(Collected data)
● ● ● ● ● ● ●

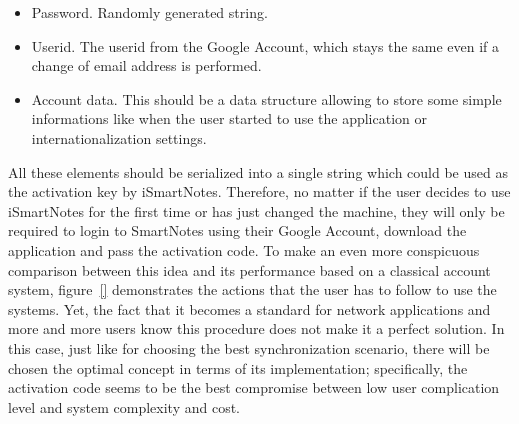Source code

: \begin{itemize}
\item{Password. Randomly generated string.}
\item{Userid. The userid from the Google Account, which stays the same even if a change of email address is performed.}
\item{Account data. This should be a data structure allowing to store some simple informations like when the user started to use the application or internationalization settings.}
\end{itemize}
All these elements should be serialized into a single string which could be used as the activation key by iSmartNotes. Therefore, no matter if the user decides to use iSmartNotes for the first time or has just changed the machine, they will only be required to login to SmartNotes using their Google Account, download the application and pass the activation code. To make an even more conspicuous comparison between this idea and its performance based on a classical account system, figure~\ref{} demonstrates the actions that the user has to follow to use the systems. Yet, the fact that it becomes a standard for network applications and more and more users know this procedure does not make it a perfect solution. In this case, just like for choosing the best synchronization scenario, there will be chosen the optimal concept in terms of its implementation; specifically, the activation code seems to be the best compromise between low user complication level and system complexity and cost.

● ● ● ● ● ● ●

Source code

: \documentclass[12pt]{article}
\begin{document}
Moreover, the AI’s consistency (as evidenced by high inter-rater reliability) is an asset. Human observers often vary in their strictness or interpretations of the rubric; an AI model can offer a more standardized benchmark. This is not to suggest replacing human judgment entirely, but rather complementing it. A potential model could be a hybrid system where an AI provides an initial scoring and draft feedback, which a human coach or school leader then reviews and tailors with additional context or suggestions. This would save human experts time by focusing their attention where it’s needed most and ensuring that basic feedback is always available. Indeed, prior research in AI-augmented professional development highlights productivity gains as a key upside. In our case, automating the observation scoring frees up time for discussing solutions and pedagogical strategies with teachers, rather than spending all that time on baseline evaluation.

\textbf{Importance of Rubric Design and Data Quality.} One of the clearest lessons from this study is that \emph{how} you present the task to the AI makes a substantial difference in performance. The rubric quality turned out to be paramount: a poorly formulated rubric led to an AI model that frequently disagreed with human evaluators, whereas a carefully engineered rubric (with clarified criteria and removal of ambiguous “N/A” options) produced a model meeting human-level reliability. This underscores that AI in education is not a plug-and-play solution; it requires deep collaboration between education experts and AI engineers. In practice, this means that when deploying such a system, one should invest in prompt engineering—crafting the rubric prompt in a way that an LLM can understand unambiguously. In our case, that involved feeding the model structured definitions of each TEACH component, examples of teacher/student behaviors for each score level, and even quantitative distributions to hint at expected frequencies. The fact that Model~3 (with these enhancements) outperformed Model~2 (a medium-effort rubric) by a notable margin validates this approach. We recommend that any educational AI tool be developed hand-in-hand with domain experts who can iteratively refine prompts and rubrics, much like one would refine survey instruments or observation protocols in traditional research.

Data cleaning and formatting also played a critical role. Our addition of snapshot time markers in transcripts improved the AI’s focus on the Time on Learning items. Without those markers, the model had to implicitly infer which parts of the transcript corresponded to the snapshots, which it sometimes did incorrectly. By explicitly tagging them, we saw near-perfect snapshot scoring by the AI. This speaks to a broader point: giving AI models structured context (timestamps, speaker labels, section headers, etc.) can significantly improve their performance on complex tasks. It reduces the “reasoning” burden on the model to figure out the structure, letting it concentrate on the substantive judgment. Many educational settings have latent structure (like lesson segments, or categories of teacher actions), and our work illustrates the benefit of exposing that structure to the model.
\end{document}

● ● ● ● ● ● ●

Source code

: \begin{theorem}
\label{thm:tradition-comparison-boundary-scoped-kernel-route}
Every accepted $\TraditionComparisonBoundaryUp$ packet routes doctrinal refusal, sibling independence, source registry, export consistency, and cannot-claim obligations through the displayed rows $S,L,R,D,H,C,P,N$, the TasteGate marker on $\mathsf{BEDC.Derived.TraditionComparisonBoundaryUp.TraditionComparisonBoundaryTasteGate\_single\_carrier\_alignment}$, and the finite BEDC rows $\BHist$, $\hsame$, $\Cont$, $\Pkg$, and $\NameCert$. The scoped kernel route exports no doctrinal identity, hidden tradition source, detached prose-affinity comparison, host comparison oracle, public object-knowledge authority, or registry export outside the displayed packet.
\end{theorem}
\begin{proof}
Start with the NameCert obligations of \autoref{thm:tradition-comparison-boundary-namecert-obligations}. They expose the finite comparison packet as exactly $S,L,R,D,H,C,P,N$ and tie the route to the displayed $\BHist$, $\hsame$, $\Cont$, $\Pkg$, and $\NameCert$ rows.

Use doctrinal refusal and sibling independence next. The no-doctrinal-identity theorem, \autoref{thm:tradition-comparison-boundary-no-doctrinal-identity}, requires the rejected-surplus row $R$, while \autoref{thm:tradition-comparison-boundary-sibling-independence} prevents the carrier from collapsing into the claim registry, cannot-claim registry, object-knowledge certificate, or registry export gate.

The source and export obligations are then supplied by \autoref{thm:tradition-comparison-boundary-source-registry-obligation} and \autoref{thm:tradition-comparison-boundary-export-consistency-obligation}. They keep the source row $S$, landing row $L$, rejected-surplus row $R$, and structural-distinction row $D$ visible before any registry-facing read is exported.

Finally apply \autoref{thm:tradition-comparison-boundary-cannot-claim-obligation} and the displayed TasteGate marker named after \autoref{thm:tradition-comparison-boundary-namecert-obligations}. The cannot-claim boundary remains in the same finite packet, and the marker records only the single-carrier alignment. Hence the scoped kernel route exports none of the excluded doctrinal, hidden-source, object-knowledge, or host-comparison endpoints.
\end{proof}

● ● ● ● ● ● ●

EXERCISE DETAILS: Lines with "begin": find them in the data and copy each one.

SOLUTION FOR THIS TASK:
: \begin{itemize}
\begin{document}
: \begin{theorem}
\begin{proof}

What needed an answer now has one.